The land given to Laxman Das was the northern portion of the land of the 1858 Deed, or
The property in dispute in the suit was the remaining southern portion.
However, it is clear from the boundaries of these properties described in the plaint in paragraph 1, 4, and at the end of the plaint.
5. It is on the basis of the aforesaid allegations that the relief of the permanent injunction was asked for.

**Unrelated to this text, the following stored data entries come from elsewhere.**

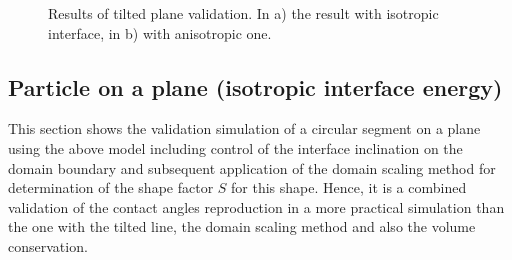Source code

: 	\begin{figure}
		\centering
		\caption[Results of tilted plane validation]{Results of tilted plane validation. In a) the result with isotropic interface, in b) with anisotropic one. }
		\label{fig_tilted_plane_validation_results}
	\end{figure}
	
	\subsection{Particle on a plane (isotropic interface energy)}
	This section shows the validation simulation of a circular segment on a plane using the above model including control of the interface inclination on the domain boundary and subsequent application of the domain scaling method for determination of the shape factor $S$ for this shape. Hence, it is a combined validation of the contact angles reproduction in a more practical simulation than the one with the tilted line, the domain scaling method and also the volume conservation.
	
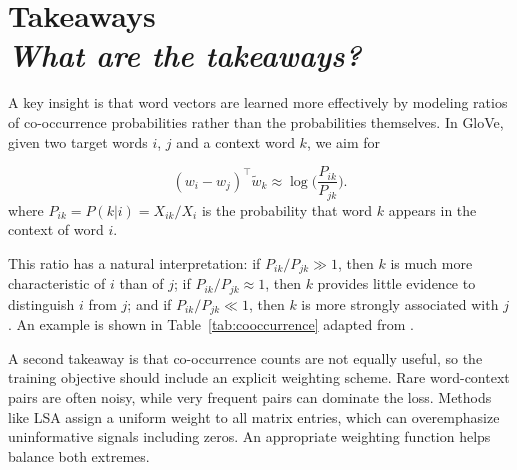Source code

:\documentclass[10pt,a4paper]{article}
\begin{document}
\section{\textbf{Takeaways} \\ \textit{What are the takeaways?}}
A key insight is that word vectors are learned more effectively by modeling ratios of co-occurrence probabilities rather than the probabilities themselves. In GloVe, given two target words $i$, $j$ and a context word $k$, we aim for

\begin{equation}
    (w_i - w_j)^\top \tilde{w}_k \approx \log\bigg(\frac{P_{ik}}{P_{jk}}\bigg).
\end{equation}
where $P_{ik} = P(k|i) = X_{ik}/X_i$ is the probability that word $k$ appears in the context of word $i$.

This ratio has a natural interpretation: if $P_{ik}/P_{jk} \gg 1$, then $k$ is much more characteristic of $i$ than of $j$; if $P_{ik}/P_{jk} \approx 1$, then $k$ provides little evidence to distinguish $i$ from $j$; and if $P_{ik}/P_{jk} \ll 1$, then $k$ is more strongly associated with $j$. An example is shown in Table~\ref{tab:cooccurrence} adapted from \cite{glove2014}.

\begin{table}[!htbp]
\centering
\renewcommand{\arraystretch}{1.2}
\caption{Co-occurrence probabilities for target words \textit{ice} and \textit{steam} with selected context words.}
\label{tab:cooccurrence}
\end{table}

A second takeaway is that co-occurrence counts are not equally useful, so the training objective should include an explicit weighting scheme. Rare word-context pairs are often noisy, while very frequent pairs can dominate the loss. Methods like LSA assign a uniform weight to all matrix entries, which can overemphasize uninformative signals including zeros. An appropriate weighting function helps balance both extremes.
\end{document}
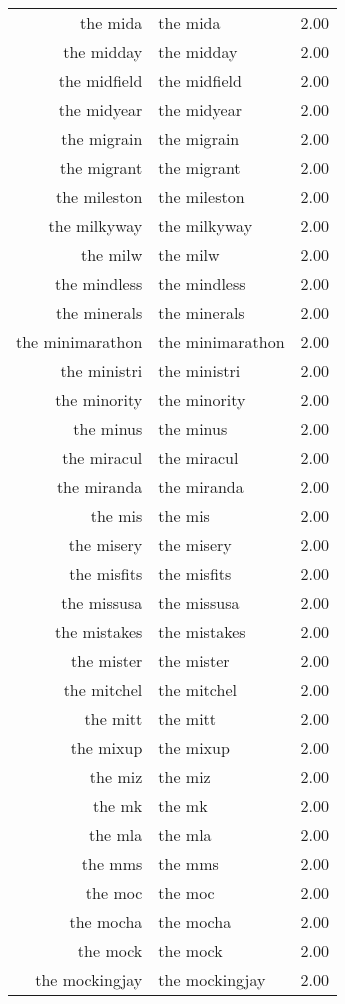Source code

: \begin{table}[ht]
\begin{tabular}{rlr}
  the mida & the mida & 2.00 \\ 
  the midday & the midday & 2.00 \\ 
  the midfield & the midfield & 2.00 \\ 
  the midyear & the midyear & 2.00 \\ 
  the migrain & the migrain & 2.00 \\ 
  the migrant & the migrant & 2.00 \\ 
  the mileston & the mileston & 2.00 \\ 
  the milkyway & the milkyway & 2.00 \\ 
  the milw & the milw & 2.00 \\ 
  the mindless & the mindless & 2.00 \\ 
  the minerals & the minerals & 2.00 \\ 
  the minimarathon & the minimarathon & 2.00 \\ 
  the ministri & the ministri & 2.00 \\ 
  the minority & the minority & 2.00 \\ 
  the minus & the minus & 2.00 \\ 
  the miracul & the miracul & 2.00 \\ 
  the miranda & the miranda & 2.00 \\ 
  the mis & the mis & 2.00 \\ 
  the misery & the misery & 2.00 \\ 
  the misfits & the misfits & 2.00 \\ 
  the missusa & the missusa & 2.00 \\ 
  the mistakes & the mistakes & 2.00 \\ 
  the mister & the mister & 2.00 \\ 
  the mitchel & the mitchel & 2.00 \\ 
  the mitt & the mitt & 2.00 \\ 
  the mixup & the mixup & 2.00 \\ 
  the miz & the miz & 2.00 \\ 
  the mk & the mk & 2.00 \\ 
  the mla & the mla & 2.00 \\ 
  the mms & the mms & 2.00 \\ 
  the moc & the moc & 2.00 \\ 
  the mocha & the mocha & 2.00 \\ 
  the mock & the mock & 2.00 \\ 
  the mockingjay & the mockingjay & 2.00 \\ 

\end{tabular}
\end{table}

6. The Defendant filed the written statement. Its case is as follows:
The British Government had not given any land to the original beneficiaries as the free hold. They are not owners of the property in dispute. Neither any trust deed was executed in respect of the property in dispute nor they were entitled to execute it;
Shah Gaur Saran had let out some property to Laxman Das. However, Laxman Das got the lease deed executed from the Defendant, when he came to know the correct facts that the property was nazul property and was wrongly let out by Shah Gaur Saran;
The 1858 Deed said to be executed by the Collector Mathura does not give any details of the property and is not in respect of the property in dispute;
Even if the 1858 Deed is taken to be in respect of property in dispute then, it is neither a lease, nor grants freehold rights. At the most, it could be a permission to construct a building and is akin to a licence;
The building has fallen down and the rights of the Plaintiff have come to an end. There was no necessity of taking formal possession over the property in dispute. The permission has automatically lapsed and the property is released;
The property in dispute is plot no. 61/1 (area 2.98 acres). It has been allotted to the Youth Welfare Department (the YWD) in the year 1991 and is in their possession;
The YWD is making constructions over the land in dispute. The suit is liable to be dismissed for not impleading the YWD.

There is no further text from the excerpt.